**PROBLEM REQUIREMENTS**:
Nothing in the entries may change when they are transcribed.

• • •

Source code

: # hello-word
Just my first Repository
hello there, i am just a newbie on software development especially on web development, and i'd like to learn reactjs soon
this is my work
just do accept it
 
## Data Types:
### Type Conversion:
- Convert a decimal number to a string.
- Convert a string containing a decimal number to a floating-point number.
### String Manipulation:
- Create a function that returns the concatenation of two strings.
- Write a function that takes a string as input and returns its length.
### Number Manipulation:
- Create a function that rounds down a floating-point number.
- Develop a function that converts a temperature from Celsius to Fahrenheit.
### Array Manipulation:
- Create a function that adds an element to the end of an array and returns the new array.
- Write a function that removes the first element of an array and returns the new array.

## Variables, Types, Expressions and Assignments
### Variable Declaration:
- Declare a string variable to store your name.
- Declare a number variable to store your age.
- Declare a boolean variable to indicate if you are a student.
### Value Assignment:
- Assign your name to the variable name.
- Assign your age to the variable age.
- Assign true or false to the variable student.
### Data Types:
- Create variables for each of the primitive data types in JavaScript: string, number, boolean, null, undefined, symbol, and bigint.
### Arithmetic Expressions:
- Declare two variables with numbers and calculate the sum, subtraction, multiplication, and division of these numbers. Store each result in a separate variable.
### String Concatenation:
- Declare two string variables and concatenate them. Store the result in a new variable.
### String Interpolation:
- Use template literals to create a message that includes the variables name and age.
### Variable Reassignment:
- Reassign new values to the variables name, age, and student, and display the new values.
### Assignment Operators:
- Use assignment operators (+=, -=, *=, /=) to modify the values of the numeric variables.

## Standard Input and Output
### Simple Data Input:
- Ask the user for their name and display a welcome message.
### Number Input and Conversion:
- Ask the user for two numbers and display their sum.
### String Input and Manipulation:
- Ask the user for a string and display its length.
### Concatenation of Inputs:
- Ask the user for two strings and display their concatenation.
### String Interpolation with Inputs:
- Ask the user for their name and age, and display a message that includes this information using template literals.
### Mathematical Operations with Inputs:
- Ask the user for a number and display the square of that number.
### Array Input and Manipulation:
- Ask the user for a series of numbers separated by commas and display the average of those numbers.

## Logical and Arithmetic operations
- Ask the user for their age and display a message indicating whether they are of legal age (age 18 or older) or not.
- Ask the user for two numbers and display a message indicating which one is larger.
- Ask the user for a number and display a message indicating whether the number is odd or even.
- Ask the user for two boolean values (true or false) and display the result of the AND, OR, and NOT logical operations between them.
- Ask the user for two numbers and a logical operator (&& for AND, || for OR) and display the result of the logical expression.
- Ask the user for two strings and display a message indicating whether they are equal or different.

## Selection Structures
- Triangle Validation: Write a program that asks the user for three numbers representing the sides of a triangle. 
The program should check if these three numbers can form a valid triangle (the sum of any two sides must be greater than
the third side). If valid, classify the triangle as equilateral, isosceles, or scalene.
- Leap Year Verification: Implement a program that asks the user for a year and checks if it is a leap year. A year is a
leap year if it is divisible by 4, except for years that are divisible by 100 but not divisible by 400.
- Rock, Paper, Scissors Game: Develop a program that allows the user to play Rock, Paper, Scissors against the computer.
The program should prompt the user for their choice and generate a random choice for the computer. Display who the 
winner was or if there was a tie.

• • •

**THE COMPLETED TASK**:
Source code

: # hello-word
Just my first Repository
hello there, i am just a newbie on software development especially on web development, and i'd like to learn reactjs soon
this is my work
just do accept it
 
## Data Types:
### Type Conversion:
- Convert a decimal number to a string.
- Convert a string containing a decimal number to a floating-point number.
### String Manipulation:
- Create a function that returns the concatenation of two strings.
- Write a function that takes a string as input and returns its length.
### Number Manipulation:
- Create a function that rounds down a floating-point number.
- Develop a function that converts a temperature from Celsius to Fahrenheit.
### Array Manipulation:
- Create a function that adds an element to the end of an array and returns the new array.
- Write a function that removes the first element of an array and returns the new array.

## Variables, Types, Expressions and Assignments
### Variable Declaration:
- Declare a string variable to store your name.
- Declare a number variable to store your age.
- Declare a boolean variable to indicate if you are a student.
### Value Assignment:
- Assign your name to the variable name.
- Assign your age to the variable age.
- Assign true or false to the variable student.
### Data Types:
- Create variables for each of the primitive data types in JavaScript: string, number, boolean, null, undefined, symbol, and bigint.
### Arithmetic Expressions:
- Declare two variables with numbers and calculate the sum, subtraction, multiplication, and division of these numbers. Store each result in a separate variable.
### String Concatenation:
- Declare two string variables and concatenate them. Store the result in a new variable.
### String Interpolation:
- Use template literals to create a message that includes the variables name and age.
### Variable Reassignment:
- Reassign new values to the variables name, age, and student, and display the new values.
### Assignment Operators:
- Use assignment operators (+=, -=, *=, /=) to modify the values of the numeric variables.

## Standard Input and Output
### Simple Data Input:
- Ask the user for their name and display a welcome message.
### Number Input and Conversion:
- Ask the user for two numbers and display their sum.
### String Input and Manipulation:
- Ask the user for a string and display its length.
### Concatenation of Inputs:
- Ask the user for two strings and display their concatenation.
### String Interpolation with Inputs:
- Ask the user for their name and age, and display a message that includes this information using template literals.
### Mathematical Operations with Inputs:
- Ask the user for a number and display the square of that number.
### Array Input and Manipulation:
- Ask the user for a series of numbers separated by commas and display the average of those numbers.

## Logical and Arithmetic operations
- Ask the user for their age and display a message indicating whether they are of legal age (age 18 or older) or not.
- Ask the user for two numbers and display a message indicating which one is larger.
- Ask the user for a number and display a message indicating whether the number is odd or even.
- Ask the user for two boolean values (true or false) and display the result of the AND, OR, and NOT logical operations between them.
- Ask the user for two numbers and a logical operator (&& for AND, || for OR) and display the result of the logical expression.
- Ask the user for two strings and display a message indicating whether they are equal or different.

## Selection Structures
- Triangle Validation: Write a program that asks the user for three numbers representing the sides of a triangle. 
The program should check if these three numbers can form a valid triangle (the sum of any two sides must be greater than
the third side). If valid, classify the triangle as equilateral, isosceles, or scalene.
- Leap Year Verification: Implement a program that asks the user for a year and checks if it is a leap year. A year is a
leap year if it is divisible by 4, except for years that are divisible by 100 but not divisible by 400.
- Rock, Paper, Scissors Game: Develop a program that allows the user to play Rock, Paper, Scissors against the computer.
The program should prompt the user for their choice and generate a random choice for the computer. Display who the 
winner was or if there was a tie.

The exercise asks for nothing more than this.